Exercise aim: Below are the records; collect from them each line containing the string "Documentation".

──────

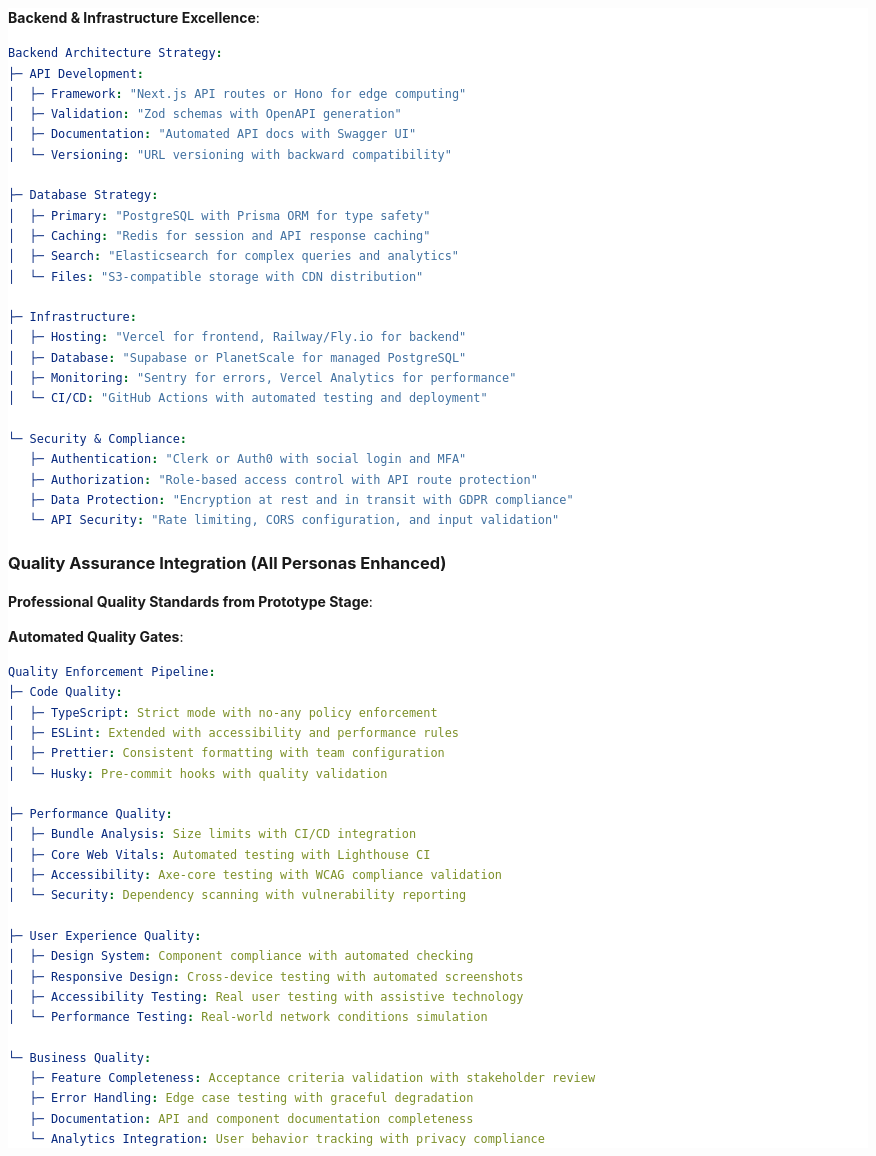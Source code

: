 **Backend & Infrastructure Excellence**:
```yaml
Backend Architecture Strategy:
├─ API Development:
│  ├─ Framework: "Next.js API routes or Hono for edge computing"
│  ├─ Validation: "Zod schemas with OpenAPI generation"
│  ├─ Documentation: "Automated API docs with Swagger UI"
│  └─ Versioning: "URL versioning with backward compatibility"

├─ Database Strategy:
│  ├─ Primary: "PostgreSQL with Prisma ORM for type safety"
│  ├─ Caching: "Redis for session and API response caching"
│  ├─ Search: "Elasticsearch for complex queries and analytics"
│  └─ Files: "S3-compatible storage with CDN distribution"

├─ Infrastructure:
│  ├─ Hosting: "Vercel for frontend, Railway/Fly.io for backend"
│  ├─ Database: "Supabase or PlanetScale for managed PostgreSQL"
│  ├─ Monitoring: "Sentry for errors, Vercel Analytics for performance"
│  └─ CI/CD: "GitHub Actions with automated testing and deployment"

└─ Security & Compliance:
   ├─ Authentication: "Clerk or Auth0 with social login and MFA"
   ├─ Authorization: "Role-based access control with API route protection"
   ├─ Data Protection: "Encryption at rest and in transit with GDPR compliance"
   └─ API Security: "Rate limiting, CORS configuration, and input validation"
```

### **Quality Assurance Integration** (All Personas Enhanced)
**Professional Quality Standards from Prototype Stage**:

**Automated Quality Gates**:
```yaml
Quality Enforcement Pipeline:
├─ Code Quality:
│  ├─ TypeScript: Strict mode with no-any policy enforcement
│  ├─ ESLint: Extended with accessibility and performance rules
│  ├─ Prettier: Consistent formatting with team configuration
│  └─ Husky: Pre-commit hooks with quality validation

├─ Performance Quality:
│  ├─ Bundle Analysis: Size limits with CI/CD integration
│  ├─ Core Web Vitals: Automated testing with Lighthouse CI
│  ├─ Accessibility: Axe-core testing with WCAG compliance validation
│  └─ Security: Dependency scanning with vulnerability reporting

├─ User Experience Quality:
│  ├─ Design System: Component compliance with automated checking
│  ├─ Responsive Design: Cross-device testing with automated screenshots
│  ├─ Accessibility Testing: Real user testing with assistive technology
│  └─ Performance Testing: Real-world network conditions simulation

└─ Business Quality:
   ├─ Feature Completeness: Acceptance criteria validation with stakeholder review
   ├─ Error Handling: Edge case testing with graceful degradation
   ├─ Documentation: API and component documentation completeness
   └─ Analytics Integration: User behavior tracking with privacy compliance
```

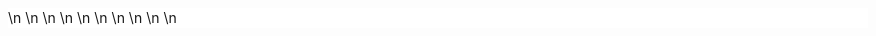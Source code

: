<rect id='svg_366a3718_a0a3_4c4e_ac3d_69f681d39c57_e5' x='210.55' y='262.18' width='50.33' height='50.33' fill='#FF8868' fill-opacity='1' stroke='#BEBEBE' stroke-opacity='1' stroke-width='0.21' stroke-linejoin='miter' stroke-linecap='butt' title='Unemployed-GNP: 0.6' data-id='Unemployed-GNP' onclick='create_fig([235.6,232.5,368.2,335.1,209.9,193.2,187,357.8,290.4,282.2,293.6,468.1,381.3,393.1,480.6,400.7], [234.289,259.426,258.054,284.599,328.975,346.999,365.385,363.112,397.469,419.18,442.769,444.546,482.704,502.601,518.173,554.894], \"Unemployed\", \"GNP\")'/>\n   <rect id='svg_366a3718_a0a3_4c4e_ac3d_69f681d39c57_e6' x='210.55' y='211.85' width='50.33' height='50.33' fill='#FF0000' fill-opacity='1' stroke='#BEBEBE' stroke-opacity='1' stroke-width='0.21' stroke-linejoin='miter' stroke-linecap='butt' title='Unemployed-Unemployed: 1' data-id='Unemployed-Unemployed' onclick='create_fig([235.6,232.5,368.2,335.1,209.9,193.2,187,357.8,290.4,282.2,293.6,468.1,381.3,393.1,480.6,400.7], [235.6,232.5,368.2,335.1,209.9,193.2,187,357.8,290.4,282.2,293.6,468.1,381.3,393.1,480.6,400.7], \"Unemployed\", \"Unemployed\")'/>\n   <rect id='svg_366a3718_a0a3_4c4e_ac3d_69f681d39c57_e7' x='260.89' y='312.52' width='50.33' height='50.33' fill='#FFA58A' fill-opacity='1' stroke='#BEBEBE' stroke-opacity='1' stroke-width='0.21' stroke-linejoin='miter' stroke-linecap='butt' title='Armed.Forces-GNP.deflator: 0.46' data-id='Armed.Forces-GNP.deflator' onclick='create_fig([159,145.6,161.6,165,309.9,359.4,354.7,335,304.8,285.7,279.8,263.7,255.2,251.4,257.2,282.7], [83,88.5,88.2,89.5,96.2,98.1,99,100,101.2,104.6,108.4,110.8,112.6,114.2,115.7,116.9], \"Armed.Forces\", \"GNP.deflator\")'/>\n   <rect id='svg_366a3718_a0a3_4c4e_ac3d_69f681d39c57_e8' x='260.89' y='262.18' width='50.33' height='50.33' fill='#FFA98E' fill-opacity='1' stroke='#BEBEBE' stroke-opacity='1' stroke-width='0.21' stroke-linejoin='miter' stroke-linecap='butt' title='Armed.Forces-GNP: 0.45' data-id='Armed.Forces-GNP' onclick='create_fig([159,145.6,161.6,165,309.9,359.4,354.7,335,304.8,285.7,279.8,263.7,255.2,251.4,257.2,282.7], [234.289,259.426,258.054,284.599,328.975,346.999,365.385,363.112,397.469,419.18,442.769,444.546,482.704,502.601,518.173,554.894], \"Armed.Forces\", \"GNP\")'/>\n   <rect id='svg_366a3718_a0a3_4c4e_ac3d_69f681d39c57_e9' x='260.89' y='211.85' width='50.33' height='50.33' fill='#E7D5FF' fill-opacity='1' stroke='#BEBEBE' stroke-opacity='1' stroke-width='0.21' stroke-linejoin='miter' stroke-linecap='butt' title='Armed.Forces-Unemployed: -0.18' data-id='Armed.Forces-Unemployed' onclick='create_fig([159,145.6,161.6,165,309.9,359.4,354.7,335,304.8,285.7,279.8,263.7,255.2,251.4,257.2,282.7], [235.6,232.5,368.2,335.1,209.9,193.2,187,357.8,290.4,282.2,293.6,468.1,381.3,393.1,480.6,400.7], \"Armed.Forces\", \"Unemployed\")'/>\n   <rect id='svg_366a3718_a0a3_4c4e_ac3d_69f681d39c57_e10' x='260.89' y='161.51' width='50.33' height='50.33' fill='#FF0000' fill-opacity='1' stroke='#BEBEBE' stroke-opacity='1' stroke-width='0.21' stroke-linejoin='miter' stroke-linecap='butt' title='Armed.Forces-Armed.Forces: 1' data-id='Armed.Forces-Armed.Forces' onclick='create_fig([159,145.6,161.6,165,309.9,359.4,354.7,335,304.8,285.7,279.8,263.7,255.2,251.4,257.2,282.7], [159,145.6,161.6,165,309.9,359.4,354.7,335,304.8,285.7,279.8,263.7,255.2,251.4,257.2,282.7], \"Armed.Forces\", \"Armed.Forces\")'/>\n   <rect id='svg_366a3718_a0a3_4c4e_ac3d_69f681d39c57_e11' x='311.22' y='312.52' width='50.33' height='50.33' fill='#FF1808' fill-opacity='1' stroke='#BEBEBE' stroke-opacity='1' stroke-width='0.21' stroke-linejoin='miter' stroke-linecap='butt' title='Population-GNP.deflator: 0.98' data-id='Population-GNP.deflator' onclick='create_fig([107.608,108.632,109.773,110.929,112.075,113.27,115.094,116.219,117.388,118.734,120.445,121.95,123.366,125.368,127.852,130.081], [83,88.5,88.2,89.5,96.2,98.1,99,100,101.2,104.6,108.4,110.8,112.6,114.2,115.7,116.9], \"Population\", \"GNP.deflator\")'/>\n   <rect id='svg_366a3718_a0a3_4c4e_ac3d_69f681d39c57_e12' x='311.22' y='262.18' width='50.33' height='50.33' fill='#FF0D03' fill-opacity='1' stroke='#BEBEBE' stroke-opacity='1' stroke-width='0.21' stroke-linejoin='miter' stroke-linecap='butt' title='Population-GNP: 0.99' data-id='Population-GNP' onclick='create_fig([107.608,108.632,109.773,110.929,112.075,113.27,115.094,116.219,117.388,118.734,120.445,121.95,123.366,125.368,127.852,130.081], [234.289,259.426,258.054,284.599,328.975,346.999,365.385,363.112,397.469,419.18,442.769,444.546,482.704,502.601,518.173,554.894], \"Population\", \"GNP\")'/>\n   <rect id='svg_366a3718_a0a3_4c4e_ac3d_69f681d39c57_e13' x='311.22' y='211.85' width='50.33' height='50.33' fill='#FF7655' fill-opacity='1' stroke='#BEBEBE' stroke-opacity='1' stroke-width='0.21' stroke-linejoin='miter' stroke-linecap='butt' title='Population-Unemployed: 0.69' data-id='Population-Unemployed' onclick='create_fig([107.608,108.632,109.773,110.929,112.075,113.27,115.094,116.219,117.388,118.734,120.445,121.95,123.366,125.368,127.852,130.081], [235.6,232.5,368.2,335.1,209.9,193.2,187,357.8,290.4,282.2,293.6,468.1,381.3,393.1,480.6,400.7], \"Population\", \"Unemployed\")'/>\n   <rect id='svg_366a3718_a0a3_4c4e_ac3d_69f681d39c57_e14' x='311.22' y='161.51' width='50.33' height='50.33' fill='#FFB9A2' fill-opacity='1' stroke='#BEBEBE' stroke-opacity='1' stroke-width='0.21' stroke-linejoin='miter' stroke-linecap='butt' title='Population-Armed.Forces: 0.36' data-id='Population-Armed.Forces' onclick='create_fig([107.608,108.632,109.773,110.929,112.075,113.27,115.094,116.219,117.388,118.734,120.445,121.95,123.366,125.368,127.852,130.081], [159,145.6,161.6,165,309.9,359.4,354.7,335,304.8,285.7,279.8,263.7,255.2,251.4,257.2,282.7], \"Population\", \"Armed.Forces\")'/>\n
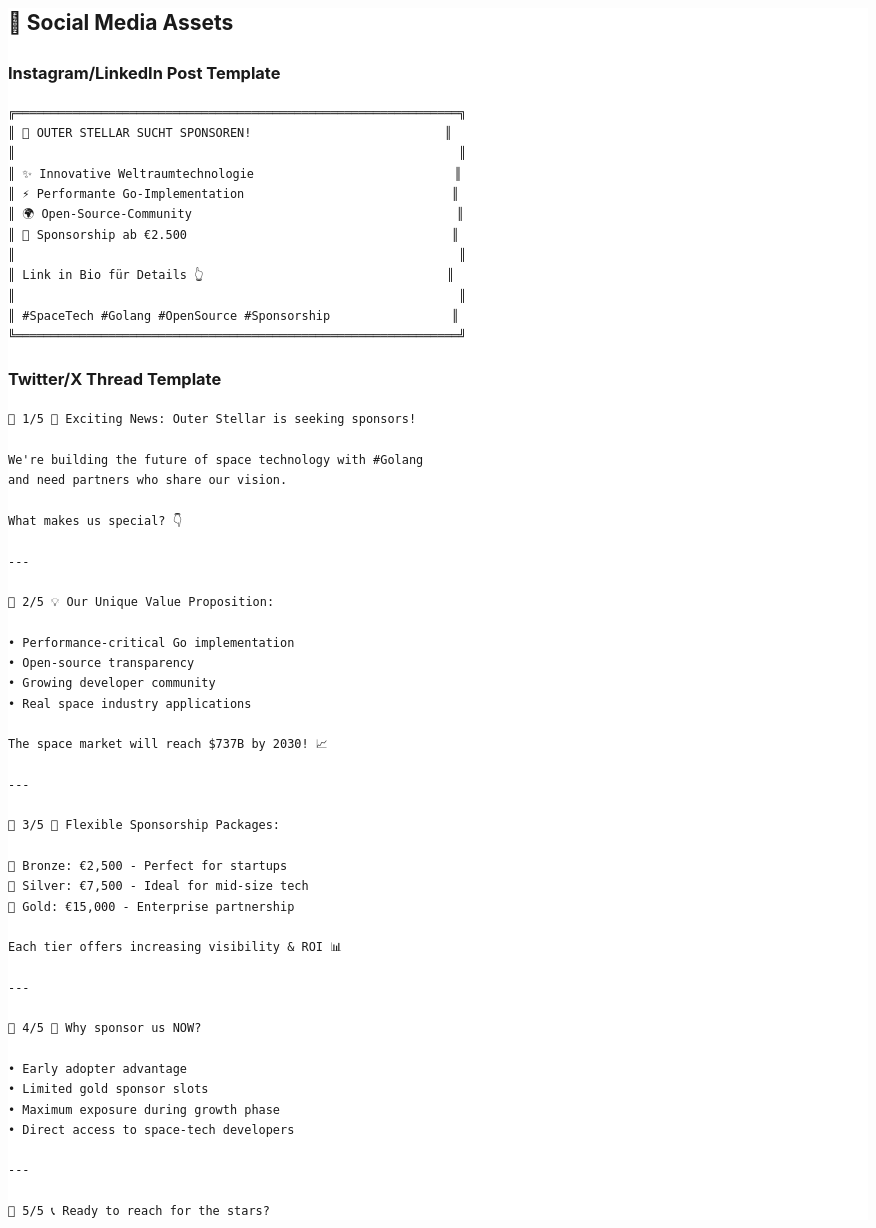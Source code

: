 ## 📱 Social Media Assets

### Instagram/LinkedIn Post Template

```
╔══════════════════════════════════════════════════════════════╗
║ 🚀 OUTER STELLAR SUCHT SPONSOREN!                           ║
║                                                              ║
║ ✨ Innovative Weltraumtechnologie                            ║
║ ⚡ Performante Go-Implementation                             ║
║ 🌍 Open-Source-Community                                     ║
║ 💼 Sponsorship ab €2.500                                     ║
║                                                              ║
║ Link in Bio für Details 👆                                  ║
║                                                              ║
║ #SpaceTech #Golang #OpenSource #Sponsorship                 ║
╚══════════════════════════════════════════════════════════════╝
```

### Twitter/X Thread Template

```
🧵 1/5 🚀 Exciting News: Outer Stellar is seeking sponsors!

We're building the future of space technology with #Golang 
and need partners who share our vision.

What makes us special? 👇

---

🧵 2/5 💡 Our Unique Value Proposition:

• Performance-critical Go implementation
• Open-source transparency
• Growing developer community
• Real space industry applications

The space market will reach $737B by 2030! 📈

---

🧵 3/5 💼 Flexible Sponsorship Packages:

🥉 Bronze: €2,500 - Perfect for startups
🥈 Silver: €7,500 - Ideal for mid-size tech
🥇 Gold: €15,000 - Enterprise partnership

Each tier offers increasing visibility & ROI 📊

---

🧵 4/5 🎯 Why sponsor us NOW?

• Early adopter advantage
• Limited gold sponsor slots
• Maximum exposure during growth phase
• Direct access to space-tech developers

---

🧵 5/5 📞 Ready to reach for the stars?

```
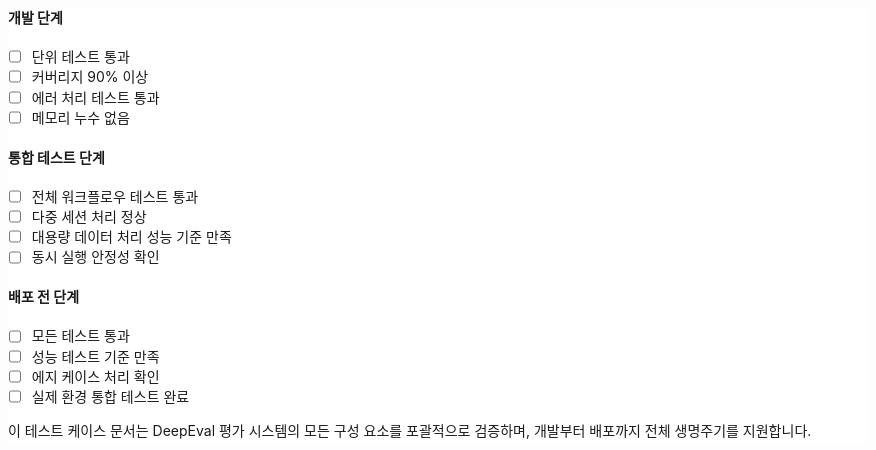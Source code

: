 #### 개발 단계
- [ ] 단위 테스트 통과
- [ ] 커버리지 90% 이상
- [ ] 에러 처리 테스트 통과
- [ ] 메모리 누수 없음

#### 통합 테스트 단계
- [ ] 전체 워크플로우 테스트 통과
- [ ] 다중 세션 처리 정상
- [ ] 대용량 데이터 처리 성능 기준 만족
- [ ] 동시 실행 안정성 확인

#### 배포 전 단계
- [ ] 모든 테스트 통과
- [ ] 성능 테스트 기준 만족
- [ ] 에지 케이스 처리 확인
- [ ] 실제 환경 통합 테스트 완료

이 테스트 케이스 문서는 DeepEval 평가 시스템의 모든 구성 요소를 포괄적으로 검증하며, 개발부터 배포까지 전체 생명주기를 지원합니다.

──────

Response to the exercise:
│  ├─ Documentation: "Automated API docs with Swagger UI"
   ├─ Documentation: API and component documentation completeness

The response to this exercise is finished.